=== PROVIDED INFORMATION ===
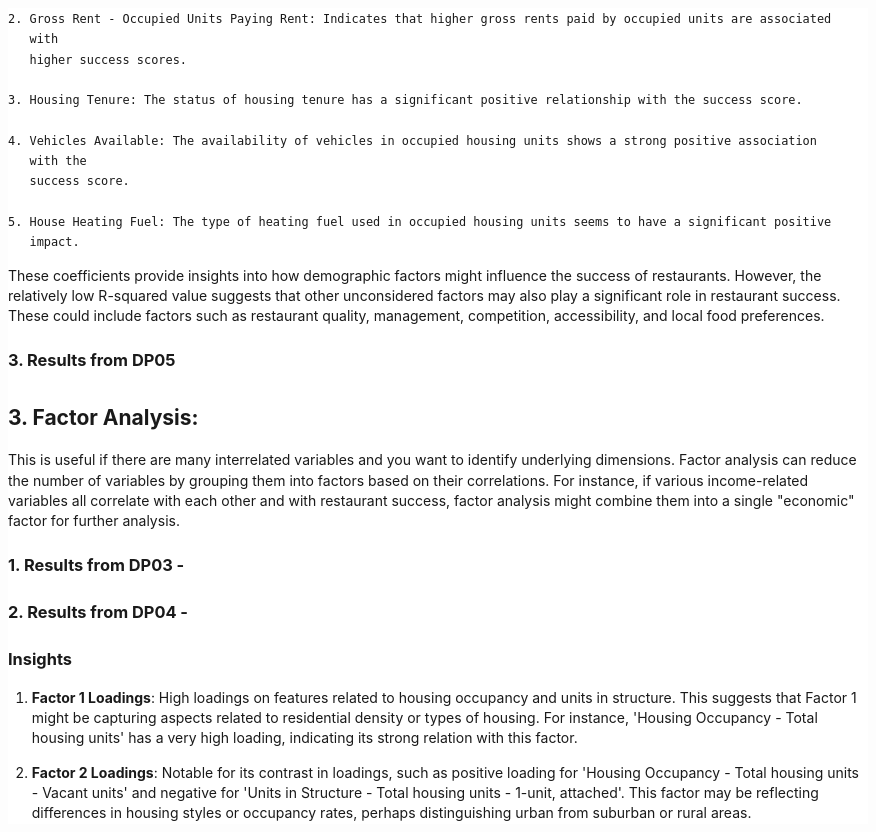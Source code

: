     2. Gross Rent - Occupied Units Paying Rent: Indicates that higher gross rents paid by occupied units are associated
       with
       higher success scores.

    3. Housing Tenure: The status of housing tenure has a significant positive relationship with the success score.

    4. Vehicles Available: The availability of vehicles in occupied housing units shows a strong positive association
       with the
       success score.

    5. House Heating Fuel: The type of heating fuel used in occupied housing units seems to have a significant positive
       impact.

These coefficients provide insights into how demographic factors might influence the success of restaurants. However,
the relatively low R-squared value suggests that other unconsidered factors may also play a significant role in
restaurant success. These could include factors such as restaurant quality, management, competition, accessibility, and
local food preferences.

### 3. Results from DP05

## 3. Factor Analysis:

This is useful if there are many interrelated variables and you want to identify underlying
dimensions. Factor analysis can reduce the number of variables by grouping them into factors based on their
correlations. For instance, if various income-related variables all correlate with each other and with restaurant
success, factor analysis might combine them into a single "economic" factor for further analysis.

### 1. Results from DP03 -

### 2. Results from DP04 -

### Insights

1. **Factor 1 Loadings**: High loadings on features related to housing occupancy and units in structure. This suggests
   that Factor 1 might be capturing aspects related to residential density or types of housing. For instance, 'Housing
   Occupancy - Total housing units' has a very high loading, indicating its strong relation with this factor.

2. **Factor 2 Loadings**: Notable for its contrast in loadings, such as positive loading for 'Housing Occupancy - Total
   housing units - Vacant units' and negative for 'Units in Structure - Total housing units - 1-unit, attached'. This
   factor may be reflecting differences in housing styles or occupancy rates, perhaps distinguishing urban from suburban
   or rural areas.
===
=== PROVIDED INFORMATION ===
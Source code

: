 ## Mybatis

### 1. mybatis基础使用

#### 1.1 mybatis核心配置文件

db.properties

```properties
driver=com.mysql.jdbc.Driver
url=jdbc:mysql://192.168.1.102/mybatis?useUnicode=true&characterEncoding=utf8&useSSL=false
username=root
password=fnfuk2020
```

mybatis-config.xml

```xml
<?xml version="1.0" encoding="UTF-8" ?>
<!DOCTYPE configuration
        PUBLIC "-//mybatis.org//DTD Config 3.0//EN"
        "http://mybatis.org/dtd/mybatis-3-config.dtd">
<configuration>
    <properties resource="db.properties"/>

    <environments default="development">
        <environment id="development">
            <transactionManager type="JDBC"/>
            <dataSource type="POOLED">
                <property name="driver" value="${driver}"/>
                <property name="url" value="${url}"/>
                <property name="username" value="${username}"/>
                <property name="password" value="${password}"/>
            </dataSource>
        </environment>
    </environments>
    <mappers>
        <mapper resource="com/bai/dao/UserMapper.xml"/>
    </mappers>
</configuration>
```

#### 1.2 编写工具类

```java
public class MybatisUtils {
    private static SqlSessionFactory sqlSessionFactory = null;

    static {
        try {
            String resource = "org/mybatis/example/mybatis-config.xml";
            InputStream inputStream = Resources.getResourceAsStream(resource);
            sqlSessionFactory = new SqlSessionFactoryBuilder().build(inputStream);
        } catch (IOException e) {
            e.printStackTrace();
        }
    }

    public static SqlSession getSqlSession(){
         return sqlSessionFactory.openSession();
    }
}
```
===
=== PROVIDED INFORMATION ===
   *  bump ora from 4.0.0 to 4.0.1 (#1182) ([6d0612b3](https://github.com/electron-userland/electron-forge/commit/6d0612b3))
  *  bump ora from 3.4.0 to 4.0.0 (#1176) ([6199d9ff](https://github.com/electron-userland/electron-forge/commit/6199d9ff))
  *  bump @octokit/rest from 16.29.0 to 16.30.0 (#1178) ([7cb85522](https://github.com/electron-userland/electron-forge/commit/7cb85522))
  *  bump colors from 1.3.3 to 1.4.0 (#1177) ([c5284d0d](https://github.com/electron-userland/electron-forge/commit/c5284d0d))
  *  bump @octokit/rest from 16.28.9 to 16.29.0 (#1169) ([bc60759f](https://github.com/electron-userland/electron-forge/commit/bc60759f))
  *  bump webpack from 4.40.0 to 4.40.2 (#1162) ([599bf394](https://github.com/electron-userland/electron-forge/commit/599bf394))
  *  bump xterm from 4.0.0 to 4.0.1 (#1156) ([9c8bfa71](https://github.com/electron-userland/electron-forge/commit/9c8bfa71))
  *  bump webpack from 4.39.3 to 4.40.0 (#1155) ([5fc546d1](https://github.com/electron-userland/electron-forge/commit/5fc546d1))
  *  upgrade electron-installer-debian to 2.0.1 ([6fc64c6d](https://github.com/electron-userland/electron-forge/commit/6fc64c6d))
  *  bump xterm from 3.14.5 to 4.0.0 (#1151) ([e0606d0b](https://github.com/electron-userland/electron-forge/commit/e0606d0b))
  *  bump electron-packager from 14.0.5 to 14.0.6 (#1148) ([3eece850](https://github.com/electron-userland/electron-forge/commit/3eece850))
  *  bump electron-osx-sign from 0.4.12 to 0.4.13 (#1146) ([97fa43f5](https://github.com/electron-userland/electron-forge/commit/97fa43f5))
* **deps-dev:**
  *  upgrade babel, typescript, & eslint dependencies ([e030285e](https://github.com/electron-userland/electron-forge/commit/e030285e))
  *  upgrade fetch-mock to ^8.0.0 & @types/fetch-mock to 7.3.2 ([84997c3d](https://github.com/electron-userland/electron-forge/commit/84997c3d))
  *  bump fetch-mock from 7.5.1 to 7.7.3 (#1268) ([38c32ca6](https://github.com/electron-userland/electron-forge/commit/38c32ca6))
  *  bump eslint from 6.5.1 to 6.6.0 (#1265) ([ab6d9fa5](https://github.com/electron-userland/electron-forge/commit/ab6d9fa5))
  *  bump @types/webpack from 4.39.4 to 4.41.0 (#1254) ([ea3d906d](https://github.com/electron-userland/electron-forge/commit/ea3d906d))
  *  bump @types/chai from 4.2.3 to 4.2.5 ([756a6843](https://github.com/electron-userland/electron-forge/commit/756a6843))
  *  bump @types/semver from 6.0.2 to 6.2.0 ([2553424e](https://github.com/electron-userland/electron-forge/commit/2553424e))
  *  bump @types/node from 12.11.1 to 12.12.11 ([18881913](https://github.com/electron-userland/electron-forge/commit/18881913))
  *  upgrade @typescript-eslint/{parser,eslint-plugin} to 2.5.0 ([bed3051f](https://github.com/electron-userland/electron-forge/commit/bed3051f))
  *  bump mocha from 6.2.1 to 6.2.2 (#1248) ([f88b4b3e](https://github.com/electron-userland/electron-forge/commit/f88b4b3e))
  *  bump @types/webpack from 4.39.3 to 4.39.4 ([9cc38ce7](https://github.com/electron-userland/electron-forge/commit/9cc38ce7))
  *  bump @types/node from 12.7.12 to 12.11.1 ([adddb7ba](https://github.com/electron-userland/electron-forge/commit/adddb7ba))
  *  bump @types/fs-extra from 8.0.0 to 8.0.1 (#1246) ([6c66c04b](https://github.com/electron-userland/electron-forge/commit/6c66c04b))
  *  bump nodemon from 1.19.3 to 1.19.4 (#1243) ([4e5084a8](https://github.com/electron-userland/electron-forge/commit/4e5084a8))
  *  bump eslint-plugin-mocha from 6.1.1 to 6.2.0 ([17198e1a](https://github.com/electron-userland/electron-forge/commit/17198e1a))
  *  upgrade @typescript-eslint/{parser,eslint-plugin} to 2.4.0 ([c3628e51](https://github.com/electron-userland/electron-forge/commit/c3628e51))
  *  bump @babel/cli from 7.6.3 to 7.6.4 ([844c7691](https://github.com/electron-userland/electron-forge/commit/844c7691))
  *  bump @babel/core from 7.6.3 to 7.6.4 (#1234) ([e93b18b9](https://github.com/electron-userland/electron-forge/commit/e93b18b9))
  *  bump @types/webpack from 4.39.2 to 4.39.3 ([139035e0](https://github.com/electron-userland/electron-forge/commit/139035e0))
===
**ASSIGNMENT:** The lines above starting at the one that contains "bump @types/chai from" and ending at the one that contains "from 4.39.2 to" must be transcribed exactly, and no other lines may appear.

**WRITTEN RESPONSE:**
  *  bump @types/chai from 4.2.3 to 4.2.5 ([756a6843](https://github.com/electron-userland/electron-forge/commit/756a6843))
  *  bump @types/semver from 6.0.2 to 6.2.0 ([2553424e](https://github.com/electron-userland/electron-forge/commit/2553424e))
  *  bump @types/node from 12.11.1 to 12.12.11 ([18881913](https://github.com/electron-userland/electron-forge/commit/18881913))
  *  upgrade @typescript-eslint/{parser,eslint-plugin} to 2.5.0 ([bed3051f](https://github.com/electron-userland/electron-forge/commit/bed3051f))
  *  bump mocha from 6.2.1 to 6.2.2 (#1248) ([f88b4b3e](https://github.com/electron-userland/electron-forge/commit/f88b4b3e))
  *  bump @types/webpack from 4.39.3 to 4.39.4 ([9cc38ce7](https://github.com/electron-userland/electron-forge/commit/9cc38ce7))
  *  bump @types/node from 12.7.12 to 12.11.1 ([adddb7ba](https://github.com/electron-userland/electron-forge/commit/adddb7ba))
  *  bump @types/fs-extra from 8.0.0 to 8.0.1 (#1246) ([6c66c04b](https://github.com/electron-userland/electron-forge/commit/6c66c04b))
  *  bump nodemon from 1.19.3 to 1.19.4 (#1243) ([4e5084a8](https://github.com/electron-userland/electron-forge/commit/4e5084a8))
  *  bump eslint-plugin-mocha from 6.1.1 to 6.2.0 ([17198e1a](https://github.com/electron-userland/electron-forge/commit/17198e1a))
  *  upgrade @typescript-eslint/{parser,eslint-plugin} to 2.4.0 ([c3628e51](https://github.com/electron-userland/electron-forge/commit/c3628e51))
  *  bump @babel/cli from 7.6.3 to 7.6.4 ([844c7691](https://github.com/electron-userland/electron-forge/commit/844c7691))
  *  bump @babel/core from 7.6.3 to 7.6.4 (#1234) ([e93b18b9](https://github.com/electron-userland/electron-forge/commit/e93b18b9))
  *  bump @types/webpack from 4.39.2 to 4.39.3 ([139035e0](https://github.com/electron-userland/electron-forge/commit/139035e0))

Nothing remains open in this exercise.